Record store keeps warm with holiday tunes

By Jack Rechsteiner, managing editor.

More than a handful of people gathered together in the warmth of Bay City record store, Electric Kitsch, on a frigid December night to share the pleasures of company and music.

“We thought it’d be fun to have an end of the year holiday extravaganza, so we put this shindig together,” says Electric Kitsch owner Jordan Pries.

On Friday, Dec. 22, Electric Kitsch kept their doors open late and dimmed the lights for their Holiday Music Party, which featured performances from singer-songwriter Ben Childs, avant-garde jazz from Donovan Boxey and Dominic Bierenga and mod-psych rock from Henry Walters.
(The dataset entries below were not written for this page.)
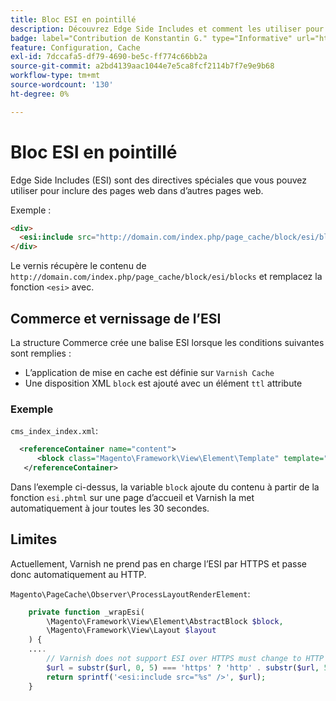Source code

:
 ```yaml
---
title: Bloc ESI en pointillé
description: Découvrez Edge Side Includes et comment les utiliser pour incorporer des pages web.
badge: label="Contribution de Konstantin G." type="Informative" url="https://github.com/goivvy" tooltip="Constantin G."
feature: Configuration, Cache
exl-id: 7dccafa5-df79-4690-be5c-ff774c66bb2a
source-git-commit: a2bd4139aac1044e7e5ca8fcf2114b7f7e9e9b68
workflow-type: tm+mt
source-wordcount: '130'
ht-degree: 0%

---
```


# Bloc ESI en pointillé

Edge Side Includes (ESI) sont des directives spéciales que vous pouvez utiliser pour inclure des pages web dans d’autres pages web.

Exemple :

```html
<div>
  <esi:include src="http://domain.com/index.php/page_cache/block/esi/blocks"/>
</div>
```

Le vernis récupère le contenu de `http://domain.com/index.php/page_cache/block/esi/blocks` et remplacez la fonction `<esi>` avec.

## Commerce et vernissage de l’ESI

La structure Commerce crée une balise ESI lorsque les conditions suivantes sont remplies :

- L’application de mise en cache est définie sur `Varnish Cache`
- Une disposition XML `block` est ajouté avec un élément `ttl` attribute

### Exemple

`cms_index_index.xml`:

```xml
  <referenceContainer name="content">
      <block class="Magento\Framework\View\Element\Template" template="Magento_Paypal::esi.phtml" ttl="30"/>
   </referenceContainer>
```

Dans l’exemple ci-dessus, la variable `block` ajoute du contenu à partir de la fonction `esi.phtml` sur une page d’accueil et Varnish la met automatiquement à jour toutes les 30 secondes.

## Limites

Actuellement, Varnish ne prend pas en charge l’ESI par HTTPS et passe donc automatiquement au HTTP.

`Magento\PageCache\Observer\ProcessLayoutRenderElement`:

```php
    private function _wrapEsi(
        \Magento\Framework\View\Element\AbstractBlock $block,
        \Magento\Framework\View\Layout $layout
    ) {
    ....
        // Varnish does not support ESI over HTTPS must change to HTTP
        $url = substr($url, 0, 5) === 'https' ? 'http' . substr($url, 5) : $url;
        return sprintf('<esi:include src="%s" />', $url);
    }
```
“All the artists asked to play a show around the same time, and it just so happened to fall together perfectly. None of the artists had met each other before the show was put together, so we got a nice, diverse lineup,” says Pries.

After driving from Caro for the show, Childs starts the event with songs about love, rain and galaxies that serve to help audience members forget the ice and snow outside. The indie-folk songs by Childs have a summertime feel to them that adds to the coziness of the store.

“This show sounded like a cool thing to go to because there aren’t a ton of experimental jazz musicians that play in Bay City. I was surprised by how much I liked all the music tonight,” says show attendee Matt Grimmer.

Following after Childs, Boxey and Bierenga performed a set of eclectic free jazz pieces played on a wide range of brass instruments and percussion. One song featured a kazoo, a slide whistle, a tambourine and a finale of dual saxophones. The jazz duo were playing Electric Kitsch as part of their tour through Michigan to promote their new album “As Iron Sharpens Iron.”

Closing out the night was Bay City local Henry Walters. Walters took the stage with guitar, amp and plenty of pedals and finished the night with swirling psych rock songs. Throughout the entire night the songs were a mix of original compositions and holiday classics, which had the crowd either vigorously clapping their applause or joyfully singing along.